According to the 2019 World Bank Papua New Guinea Economic Update, one of the major risks to PNG’s projected economic growth is delays or impediments to future large-scale resources projects. As it stands today, mining projects across PNG deliver millions of kina in taxes and royalties, create thousands of jobs and deliver major infrastructure support to rural communities.
PNG’s existing mining laws have been critical in maintaining a world-class mining sector and attracting investment in PNG. Stable and supportive mining regulations have made the industry internationally competitive and allowed it to finance a range of valuable initiatives in project areas.
An example of this is the presence of Harmony Gold Mining who have contributed over 5 billion kina to the Morobe Province and national economy over the last 10 years through wages, procurement, royalties and taxes. Their support for regional health programs has resulted in over 15,000 health examinations taking place over the past year.
The PNG Chamber of Mines and Petroleum stated that the government must ensure that any changes to the revised Mining Act that is planned to be tabled in the current sitting of Parliament, must not scare and chase away mining companies and other international investors.

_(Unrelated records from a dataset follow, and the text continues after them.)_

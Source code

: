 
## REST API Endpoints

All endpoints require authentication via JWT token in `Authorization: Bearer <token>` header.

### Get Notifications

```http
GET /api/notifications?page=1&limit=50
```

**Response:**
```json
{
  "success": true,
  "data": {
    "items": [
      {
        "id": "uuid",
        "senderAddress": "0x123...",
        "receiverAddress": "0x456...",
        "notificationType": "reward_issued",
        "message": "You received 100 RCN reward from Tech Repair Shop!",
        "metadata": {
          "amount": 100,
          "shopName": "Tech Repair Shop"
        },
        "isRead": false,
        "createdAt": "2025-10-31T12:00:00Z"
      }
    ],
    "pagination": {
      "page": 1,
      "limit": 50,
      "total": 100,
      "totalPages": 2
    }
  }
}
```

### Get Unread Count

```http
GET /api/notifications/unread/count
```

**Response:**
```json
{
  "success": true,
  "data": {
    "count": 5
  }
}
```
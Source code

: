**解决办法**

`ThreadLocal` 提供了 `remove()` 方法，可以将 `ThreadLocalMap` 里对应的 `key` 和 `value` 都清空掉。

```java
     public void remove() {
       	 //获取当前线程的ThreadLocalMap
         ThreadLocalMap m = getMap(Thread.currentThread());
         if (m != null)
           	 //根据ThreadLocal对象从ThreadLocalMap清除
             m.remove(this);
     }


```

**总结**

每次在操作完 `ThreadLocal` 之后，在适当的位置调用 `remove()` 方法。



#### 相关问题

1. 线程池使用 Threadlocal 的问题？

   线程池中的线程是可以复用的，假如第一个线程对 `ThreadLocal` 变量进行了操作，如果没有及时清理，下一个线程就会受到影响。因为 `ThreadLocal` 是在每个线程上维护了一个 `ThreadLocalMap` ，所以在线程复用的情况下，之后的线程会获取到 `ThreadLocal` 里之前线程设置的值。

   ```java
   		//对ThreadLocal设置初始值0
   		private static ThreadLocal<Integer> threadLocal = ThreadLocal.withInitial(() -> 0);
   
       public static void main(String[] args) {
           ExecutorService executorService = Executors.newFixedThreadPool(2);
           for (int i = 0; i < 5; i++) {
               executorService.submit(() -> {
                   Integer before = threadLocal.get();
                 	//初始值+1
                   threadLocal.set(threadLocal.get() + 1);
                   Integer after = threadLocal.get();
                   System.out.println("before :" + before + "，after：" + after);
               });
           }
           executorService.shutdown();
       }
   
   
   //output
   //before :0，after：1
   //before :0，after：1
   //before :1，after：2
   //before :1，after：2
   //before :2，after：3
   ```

“When investment dries up, new mining projects will disappear taking with them millions of kina that would have been invested in schools, local businesses and health programs, which are investments projects have been making to most of the country’s rural areas,” the Chamber stated.
In order to continue this important work, the industry requires legislation that strikes a balance between national and investor interests. Mining companies will look to make future investment in countries with competitive and predictable mining regulations.
“Developing a new mine is a very costly exercise, and mining companies look at the fiscal and regulatory processes when deciding to invest, including whether the governing legislation is likely to change or not.”
“Unfortunately we are already witnessing declining exploration expenditure in PNG, and this can be taken as a strong indicator that investor confidence has dropped on the back of recent political changes,” the Chamber stated.
While the PNG Chamber of Mines and Petroleum supports the PNG Government’s prerogative to update the legislation to meet the challenges of the 21st century, it believes an independent review of the amendments must be undertaken to fully gauge the economic implications of the revised Mining Act on the economy of PNG.
“Mining has helped build our country over many years and to continue the substantial flow of benefits to the people of PNG our mining regulations must remain stable and supportive. The short and long-term future of our great nation depends on it.”